1. an unmanned aerial vehicle body; 2. supporting legs; 3. a servo system body; 4. filtering with a screen; 5. a heat dissipation window; 6. a drain pipe; 7. an intercepting net; 8. a motor; 9. a partition plate; 10. a vent passage; 11. a fan blade; 12. a flow guide surface; 13. and (5) installing a sleeve plate.

Detailed Description

The technical solutions in the embodiments of the present invention will be described clearly and completely with reference to the drawings in the embodiments of the present invention, and it is obvious that the described embodiments are only some embodiments of the present invention, not all embodiments. Based on the embodiments in the present invention, all other embodiments obtained by a person skilled in the art without creative work belong to the protection scope of the present invention.

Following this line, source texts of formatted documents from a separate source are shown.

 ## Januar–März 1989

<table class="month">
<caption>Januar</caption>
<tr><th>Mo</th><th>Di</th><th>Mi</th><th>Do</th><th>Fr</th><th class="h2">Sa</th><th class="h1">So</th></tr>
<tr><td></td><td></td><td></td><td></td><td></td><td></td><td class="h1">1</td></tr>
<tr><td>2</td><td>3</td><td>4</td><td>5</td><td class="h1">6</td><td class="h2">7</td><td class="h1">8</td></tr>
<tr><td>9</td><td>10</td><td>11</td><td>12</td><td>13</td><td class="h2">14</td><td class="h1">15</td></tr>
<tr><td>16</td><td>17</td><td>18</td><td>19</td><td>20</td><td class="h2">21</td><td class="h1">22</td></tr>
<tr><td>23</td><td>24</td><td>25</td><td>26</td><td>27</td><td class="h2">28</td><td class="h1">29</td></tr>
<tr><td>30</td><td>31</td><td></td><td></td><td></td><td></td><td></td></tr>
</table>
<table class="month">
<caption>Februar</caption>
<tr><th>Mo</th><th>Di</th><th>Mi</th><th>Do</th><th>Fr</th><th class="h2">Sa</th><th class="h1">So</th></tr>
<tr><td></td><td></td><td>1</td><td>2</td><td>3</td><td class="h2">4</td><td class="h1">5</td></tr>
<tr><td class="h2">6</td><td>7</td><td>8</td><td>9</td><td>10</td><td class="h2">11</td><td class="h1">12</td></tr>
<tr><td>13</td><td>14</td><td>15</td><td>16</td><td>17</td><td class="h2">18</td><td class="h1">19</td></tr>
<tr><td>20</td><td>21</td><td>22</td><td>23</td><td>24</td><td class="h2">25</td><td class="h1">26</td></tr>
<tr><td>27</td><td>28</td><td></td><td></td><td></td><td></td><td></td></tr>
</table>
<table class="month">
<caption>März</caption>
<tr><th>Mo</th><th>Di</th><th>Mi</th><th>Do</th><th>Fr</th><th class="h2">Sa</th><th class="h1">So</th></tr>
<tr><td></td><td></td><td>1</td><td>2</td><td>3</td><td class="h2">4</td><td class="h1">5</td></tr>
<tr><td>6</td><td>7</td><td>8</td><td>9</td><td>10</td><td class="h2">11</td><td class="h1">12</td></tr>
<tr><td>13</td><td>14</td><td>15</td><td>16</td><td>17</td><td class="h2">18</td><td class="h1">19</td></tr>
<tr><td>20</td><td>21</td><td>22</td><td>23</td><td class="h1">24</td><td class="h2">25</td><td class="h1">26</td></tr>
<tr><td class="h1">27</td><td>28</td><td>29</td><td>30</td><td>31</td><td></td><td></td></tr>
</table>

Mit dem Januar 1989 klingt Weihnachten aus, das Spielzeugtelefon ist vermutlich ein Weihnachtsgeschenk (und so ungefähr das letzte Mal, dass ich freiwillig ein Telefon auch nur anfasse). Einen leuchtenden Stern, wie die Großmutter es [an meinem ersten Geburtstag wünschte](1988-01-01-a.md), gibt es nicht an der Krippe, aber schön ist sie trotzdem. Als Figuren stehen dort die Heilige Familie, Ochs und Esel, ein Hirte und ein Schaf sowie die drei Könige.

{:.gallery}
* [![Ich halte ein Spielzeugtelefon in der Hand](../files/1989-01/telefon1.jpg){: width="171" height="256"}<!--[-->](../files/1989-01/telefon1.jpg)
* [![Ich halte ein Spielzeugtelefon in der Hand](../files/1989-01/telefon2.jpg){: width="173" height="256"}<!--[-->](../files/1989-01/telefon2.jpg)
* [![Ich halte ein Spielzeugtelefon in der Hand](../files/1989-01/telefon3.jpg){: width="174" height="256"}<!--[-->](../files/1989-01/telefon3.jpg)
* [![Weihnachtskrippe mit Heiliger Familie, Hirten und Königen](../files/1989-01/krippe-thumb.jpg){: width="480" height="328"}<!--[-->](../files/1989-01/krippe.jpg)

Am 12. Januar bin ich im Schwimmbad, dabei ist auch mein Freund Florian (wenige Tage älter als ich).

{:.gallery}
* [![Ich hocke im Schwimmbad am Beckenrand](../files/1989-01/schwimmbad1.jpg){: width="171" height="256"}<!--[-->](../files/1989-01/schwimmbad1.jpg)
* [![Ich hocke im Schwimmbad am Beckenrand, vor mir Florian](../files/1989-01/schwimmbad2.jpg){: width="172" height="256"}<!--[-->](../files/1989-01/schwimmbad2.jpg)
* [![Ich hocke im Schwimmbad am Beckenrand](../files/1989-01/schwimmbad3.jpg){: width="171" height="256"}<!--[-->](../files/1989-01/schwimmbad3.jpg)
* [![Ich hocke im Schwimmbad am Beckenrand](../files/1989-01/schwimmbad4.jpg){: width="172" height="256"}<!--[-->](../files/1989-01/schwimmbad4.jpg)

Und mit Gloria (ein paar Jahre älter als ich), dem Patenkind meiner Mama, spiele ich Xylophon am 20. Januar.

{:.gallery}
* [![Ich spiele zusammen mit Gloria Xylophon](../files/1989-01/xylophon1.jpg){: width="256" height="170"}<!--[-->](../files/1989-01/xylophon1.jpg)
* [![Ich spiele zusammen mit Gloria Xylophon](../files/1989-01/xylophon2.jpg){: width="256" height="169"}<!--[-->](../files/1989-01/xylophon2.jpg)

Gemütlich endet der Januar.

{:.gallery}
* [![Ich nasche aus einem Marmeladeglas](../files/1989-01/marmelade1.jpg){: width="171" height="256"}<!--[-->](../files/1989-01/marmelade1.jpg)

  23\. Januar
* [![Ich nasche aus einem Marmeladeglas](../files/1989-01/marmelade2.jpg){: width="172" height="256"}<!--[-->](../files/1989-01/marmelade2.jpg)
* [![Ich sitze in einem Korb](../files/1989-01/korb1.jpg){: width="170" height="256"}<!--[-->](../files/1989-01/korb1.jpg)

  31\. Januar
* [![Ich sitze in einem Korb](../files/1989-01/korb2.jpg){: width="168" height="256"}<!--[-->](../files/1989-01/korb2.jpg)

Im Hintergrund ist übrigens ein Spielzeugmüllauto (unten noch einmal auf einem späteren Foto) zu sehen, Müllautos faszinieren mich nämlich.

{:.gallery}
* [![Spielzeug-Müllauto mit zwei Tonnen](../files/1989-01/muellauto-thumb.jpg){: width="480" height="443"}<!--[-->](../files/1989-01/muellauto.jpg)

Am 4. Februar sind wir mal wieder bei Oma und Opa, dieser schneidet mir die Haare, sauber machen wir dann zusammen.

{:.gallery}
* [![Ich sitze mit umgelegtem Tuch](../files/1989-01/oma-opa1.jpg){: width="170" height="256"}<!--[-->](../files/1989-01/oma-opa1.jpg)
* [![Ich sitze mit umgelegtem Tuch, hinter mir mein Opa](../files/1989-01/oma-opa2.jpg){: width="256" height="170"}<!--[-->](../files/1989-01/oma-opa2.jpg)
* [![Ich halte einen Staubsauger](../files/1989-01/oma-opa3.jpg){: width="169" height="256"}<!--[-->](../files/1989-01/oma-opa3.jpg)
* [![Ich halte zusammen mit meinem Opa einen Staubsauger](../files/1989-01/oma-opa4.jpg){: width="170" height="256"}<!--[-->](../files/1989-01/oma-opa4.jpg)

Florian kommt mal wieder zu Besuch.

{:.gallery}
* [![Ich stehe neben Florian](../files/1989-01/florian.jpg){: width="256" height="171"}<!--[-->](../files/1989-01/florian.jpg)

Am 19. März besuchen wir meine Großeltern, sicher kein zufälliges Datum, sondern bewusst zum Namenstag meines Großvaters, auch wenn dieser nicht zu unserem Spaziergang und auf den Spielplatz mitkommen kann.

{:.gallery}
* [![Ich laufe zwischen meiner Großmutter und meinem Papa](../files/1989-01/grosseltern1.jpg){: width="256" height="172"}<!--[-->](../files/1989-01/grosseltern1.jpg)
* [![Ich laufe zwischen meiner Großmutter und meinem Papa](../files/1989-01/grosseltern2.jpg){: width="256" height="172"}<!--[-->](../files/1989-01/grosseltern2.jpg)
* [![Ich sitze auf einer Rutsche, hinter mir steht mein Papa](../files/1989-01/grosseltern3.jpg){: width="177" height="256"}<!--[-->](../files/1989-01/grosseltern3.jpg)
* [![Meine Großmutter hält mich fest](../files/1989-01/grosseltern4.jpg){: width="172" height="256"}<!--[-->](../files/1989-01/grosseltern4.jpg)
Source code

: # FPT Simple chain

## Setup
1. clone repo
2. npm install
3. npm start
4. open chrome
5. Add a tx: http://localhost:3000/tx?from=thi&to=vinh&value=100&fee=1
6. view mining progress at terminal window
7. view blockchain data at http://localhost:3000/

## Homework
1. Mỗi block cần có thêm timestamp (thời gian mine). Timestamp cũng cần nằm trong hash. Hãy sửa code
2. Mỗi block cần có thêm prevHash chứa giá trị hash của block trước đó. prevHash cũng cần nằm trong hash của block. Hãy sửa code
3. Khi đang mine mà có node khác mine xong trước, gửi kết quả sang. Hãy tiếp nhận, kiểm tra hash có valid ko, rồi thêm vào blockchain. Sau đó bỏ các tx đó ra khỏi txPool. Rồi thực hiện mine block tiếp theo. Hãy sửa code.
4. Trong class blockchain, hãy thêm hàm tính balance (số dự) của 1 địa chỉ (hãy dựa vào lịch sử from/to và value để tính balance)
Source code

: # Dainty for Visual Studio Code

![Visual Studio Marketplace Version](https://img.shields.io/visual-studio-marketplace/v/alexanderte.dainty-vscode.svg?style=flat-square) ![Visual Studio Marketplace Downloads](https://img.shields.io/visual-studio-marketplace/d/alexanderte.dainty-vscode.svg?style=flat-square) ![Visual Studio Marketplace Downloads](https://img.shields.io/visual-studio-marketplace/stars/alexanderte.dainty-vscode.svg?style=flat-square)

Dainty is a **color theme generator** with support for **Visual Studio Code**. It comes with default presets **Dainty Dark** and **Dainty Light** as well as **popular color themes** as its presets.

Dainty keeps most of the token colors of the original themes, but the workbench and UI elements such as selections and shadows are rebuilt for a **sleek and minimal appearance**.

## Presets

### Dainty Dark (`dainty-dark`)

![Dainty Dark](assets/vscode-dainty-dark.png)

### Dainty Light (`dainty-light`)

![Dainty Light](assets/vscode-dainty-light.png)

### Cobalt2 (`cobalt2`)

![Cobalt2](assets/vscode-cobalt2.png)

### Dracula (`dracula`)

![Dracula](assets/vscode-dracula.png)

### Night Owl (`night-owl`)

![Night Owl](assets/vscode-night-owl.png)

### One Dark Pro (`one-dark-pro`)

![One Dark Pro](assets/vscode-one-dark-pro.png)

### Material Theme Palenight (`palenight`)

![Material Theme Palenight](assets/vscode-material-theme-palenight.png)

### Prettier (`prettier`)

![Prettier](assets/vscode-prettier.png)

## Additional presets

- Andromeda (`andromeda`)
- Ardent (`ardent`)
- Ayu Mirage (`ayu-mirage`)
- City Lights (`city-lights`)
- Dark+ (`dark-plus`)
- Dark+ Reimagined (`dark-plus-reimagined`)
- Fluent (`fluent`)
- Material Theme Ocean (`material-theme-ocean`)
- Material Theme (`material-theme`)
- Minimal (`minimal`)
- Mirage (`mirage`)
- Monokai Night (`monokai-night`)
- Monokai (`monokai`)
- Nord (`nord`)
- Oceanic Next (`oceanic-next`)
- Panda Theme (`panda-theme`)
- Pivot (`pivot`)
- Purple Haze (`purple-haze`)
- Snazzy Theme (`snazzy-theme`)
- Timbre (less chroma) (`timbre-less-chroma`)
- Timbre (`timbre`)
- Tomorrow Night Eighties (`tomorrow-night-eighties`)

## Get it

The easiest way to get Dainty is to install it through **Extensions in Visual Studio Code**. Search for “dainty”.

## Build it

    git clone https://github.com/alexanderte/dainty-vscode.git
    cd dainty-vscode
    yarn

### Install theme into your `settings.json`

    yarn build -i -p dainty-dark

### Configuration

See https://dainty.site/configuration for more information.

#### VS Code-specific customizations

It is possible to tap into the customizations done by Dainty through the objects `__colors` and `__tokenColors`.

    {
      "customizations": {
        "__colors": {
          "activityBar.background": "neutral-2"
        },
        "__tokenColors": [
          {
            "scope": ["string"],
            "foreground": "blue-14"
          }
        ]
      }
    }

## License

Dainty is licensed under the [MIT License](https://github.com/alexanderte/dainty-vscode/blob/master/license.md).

In the description of the present invention, it should be noted that the terms "upper", "lower", "inner", "outer", "front end", "rear end", "both ends", "one end", "the other end" and the like indicate orientations or positional relationships based on the orientations or positional relationships shown in the drawings, and are only for convenience of description and simplification of description, but do not indicate or imply that the device or element to which the reference is made must have a specific orientation, be constructed in a specific orientation, and be operated, and thus, should not be construed as limiting the present invention. Furthermore, the terms "first" and "second" are used for descriptive purposes only and are not to be construed as indicating or implying relative importance.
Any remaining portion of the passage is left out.